Luke Nielsen, an art teacher at St. Ansgar Community School in St. Ansgar, IA, presented a topic at the Summer Art of Education 2016 Art Ed Now Conference titled, “How to get your students ready for the real world". In this session, Nielsen explained how he integrated project-based learning into his graphic design program.

Students in the graphic design program were divided into small groups. Each group had to look at themselves as a small, graphic design company. The first thing they had to do was create their business name and logo. They had to think about the image they wanted to portray. As the class received orders, the orders were assigned to a specific student group. Each “company” was working with a real client on things that would be out in their community. They were asked to design business cards, brochures, signs, etc. This past year, students were asked to create signs, mailers, and plaques for the first Rube Goldberg competition in the state of Iowa.
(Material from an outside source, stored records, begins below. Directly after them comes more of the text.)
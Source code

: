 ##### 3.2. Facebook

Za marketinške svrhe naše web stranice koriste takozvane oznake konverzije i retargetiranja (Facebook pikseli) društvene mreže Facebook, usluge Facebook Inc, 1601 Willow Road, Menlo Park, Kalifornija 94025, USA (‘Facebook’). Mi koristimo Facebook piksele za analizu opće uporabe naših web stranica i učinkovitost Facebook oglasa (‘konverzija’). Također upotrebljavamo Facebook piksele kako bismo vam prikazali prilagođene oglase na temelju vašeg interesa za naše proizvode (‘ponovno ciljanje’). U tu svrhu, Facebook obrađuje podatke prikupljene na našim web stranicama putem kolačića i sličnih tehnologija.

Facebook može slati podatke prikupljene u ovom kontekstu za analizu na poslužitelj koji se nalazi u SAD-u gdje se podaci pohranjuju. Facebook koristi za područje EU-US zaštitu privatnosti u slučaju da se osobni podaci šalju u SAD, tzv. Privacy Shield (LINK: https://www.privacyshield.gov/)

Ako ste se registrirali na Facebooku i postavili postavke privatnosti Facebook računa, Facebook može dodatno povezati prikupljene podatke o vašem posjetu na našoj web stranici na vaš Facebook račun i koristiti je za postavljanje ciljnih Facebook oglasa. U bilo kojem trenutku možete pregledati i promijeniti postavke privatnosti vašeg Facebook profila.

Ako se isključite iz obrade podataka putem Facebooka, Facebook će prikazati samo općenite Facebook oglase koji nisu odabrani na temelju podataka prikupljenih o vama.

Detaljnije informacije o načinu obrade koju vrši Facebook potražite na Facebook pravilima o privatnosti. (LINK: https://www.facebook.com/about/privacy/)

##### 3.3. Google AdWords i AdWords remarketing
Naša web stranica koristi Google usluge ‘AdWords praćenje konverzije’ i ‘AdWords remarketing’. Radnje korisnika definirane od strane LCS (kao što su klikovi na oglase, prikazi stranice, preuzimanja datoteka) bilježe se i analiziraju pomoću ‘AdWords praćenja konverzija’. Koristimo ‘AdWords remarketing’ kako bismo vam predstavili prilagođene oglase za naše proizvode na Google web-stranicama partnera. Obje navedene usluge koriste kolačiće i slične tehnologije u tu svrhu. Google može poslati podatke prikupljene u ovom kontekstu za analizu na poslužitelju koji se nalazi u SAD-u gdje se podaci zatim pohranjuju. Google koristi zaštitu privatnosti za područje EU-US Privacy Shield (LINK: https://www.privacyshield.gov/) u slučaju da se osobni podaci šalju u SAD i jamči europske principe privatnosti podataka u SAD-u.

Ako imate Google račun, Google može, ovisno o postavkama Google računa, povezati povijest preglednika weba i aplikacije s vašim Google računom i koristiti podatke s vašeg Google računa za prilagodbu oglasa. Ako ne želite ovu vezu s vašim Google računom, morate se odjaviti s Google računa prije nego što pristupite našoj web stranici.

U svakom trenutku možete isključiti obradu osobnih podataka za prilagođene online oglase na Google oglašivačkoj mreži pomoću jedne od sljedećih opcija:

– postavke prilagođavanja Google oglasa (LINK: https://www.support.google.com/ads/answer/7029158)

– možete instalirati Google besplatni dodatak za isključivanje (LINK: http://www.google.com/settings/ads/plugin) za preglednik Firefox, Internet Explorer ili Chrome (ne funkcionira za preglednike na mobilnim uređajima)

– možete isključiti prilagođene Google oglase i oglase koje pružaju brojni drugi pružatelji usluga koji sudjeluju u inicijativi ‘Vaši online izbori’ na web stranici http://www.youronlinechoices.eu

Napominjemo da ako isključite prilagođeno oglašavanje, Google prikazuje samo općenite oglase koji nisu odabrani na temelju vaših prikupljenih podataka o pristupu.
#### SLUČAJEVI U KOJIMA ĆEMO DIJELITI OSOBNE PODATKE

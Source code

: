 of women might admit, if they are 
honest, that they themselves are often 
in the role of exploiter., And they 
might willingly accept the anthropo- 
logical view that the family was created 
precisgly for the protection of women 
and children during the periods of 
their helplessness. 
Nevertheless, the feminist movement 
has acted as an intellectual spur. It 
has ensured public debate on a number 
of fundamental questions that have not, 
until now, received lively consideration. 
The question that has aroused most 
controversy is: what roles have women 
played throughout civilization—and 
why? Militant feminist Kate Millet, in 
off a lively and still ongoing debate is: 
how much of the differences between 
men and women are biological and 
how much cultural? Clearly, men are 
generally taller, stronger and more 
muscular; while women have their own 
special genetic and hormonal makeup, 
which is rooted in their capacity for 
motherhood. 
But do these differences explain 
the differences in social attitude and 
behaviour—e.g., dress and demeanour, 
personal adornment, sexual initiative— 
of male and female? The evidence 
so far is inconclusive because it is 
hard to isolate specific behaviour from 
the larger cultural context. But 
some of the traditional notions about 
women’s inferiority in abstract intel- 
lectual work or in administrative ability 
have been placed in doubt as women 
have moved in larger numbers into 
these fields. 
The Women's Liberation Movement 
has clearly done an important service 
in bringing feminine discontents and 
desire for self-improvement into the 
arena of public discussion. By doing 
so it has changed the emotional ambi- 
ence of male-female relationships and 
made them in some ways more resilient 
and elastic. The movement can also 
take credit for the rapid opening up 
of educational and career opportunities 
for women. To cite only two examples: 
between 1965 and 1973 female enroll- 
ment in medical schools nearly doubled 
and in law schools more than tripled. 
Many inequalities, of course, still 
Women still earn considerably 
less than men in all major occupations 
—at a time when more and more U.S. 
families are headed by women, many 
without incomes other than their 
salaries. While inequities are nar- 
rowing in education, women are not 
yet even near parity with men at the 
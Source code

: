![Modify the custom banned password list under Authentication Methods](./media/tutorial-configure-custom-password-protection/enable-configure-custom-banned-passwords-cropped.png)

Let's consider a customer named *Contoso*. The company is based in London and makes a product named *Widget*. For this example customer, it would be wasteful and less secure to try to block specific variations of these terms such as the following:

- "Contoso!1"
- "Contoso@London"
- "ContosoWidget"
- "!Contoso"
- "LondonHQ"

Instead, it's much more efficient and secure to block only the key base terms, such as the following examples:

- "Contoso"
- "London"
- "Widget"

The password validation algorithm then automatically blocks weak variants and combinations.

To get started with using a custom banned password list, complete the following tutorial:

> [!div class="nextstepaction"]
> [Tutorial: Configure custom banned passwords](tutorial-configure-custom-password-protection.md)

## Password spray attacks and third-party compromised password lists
Each “company” had to create roughs for their clients. They had to deal with real-world issues when the client came back and said they wanted something different, and the students had to go back and rework their designs. Students had to compare their work to the standards and benchmarks, as well as look carefully at copyright and trademark laws. Nielsen was worried at first that not enough businesses in the community would use their services. Instead, they have had so much work they have had to turn some of it away.

Assessing the different projects was a challenge, at first, as each student group was asked to do something different. Nielsen broke down his rubrics into a project grade and a work grade. The project grade was “all” or “nothing” since the clients were real. The rubric for the work grade focused on the 21st-century skills and employability skills. Students were also asked to create a digital portfolio and upload their completed work to their portfolio.

Some of the projects were beginning-to-end design and production. In this way, the design work could be done in the graphic design class, and then sent to the industrial tech department. The proceeds from these real-world projects were used to purchase materials for their program.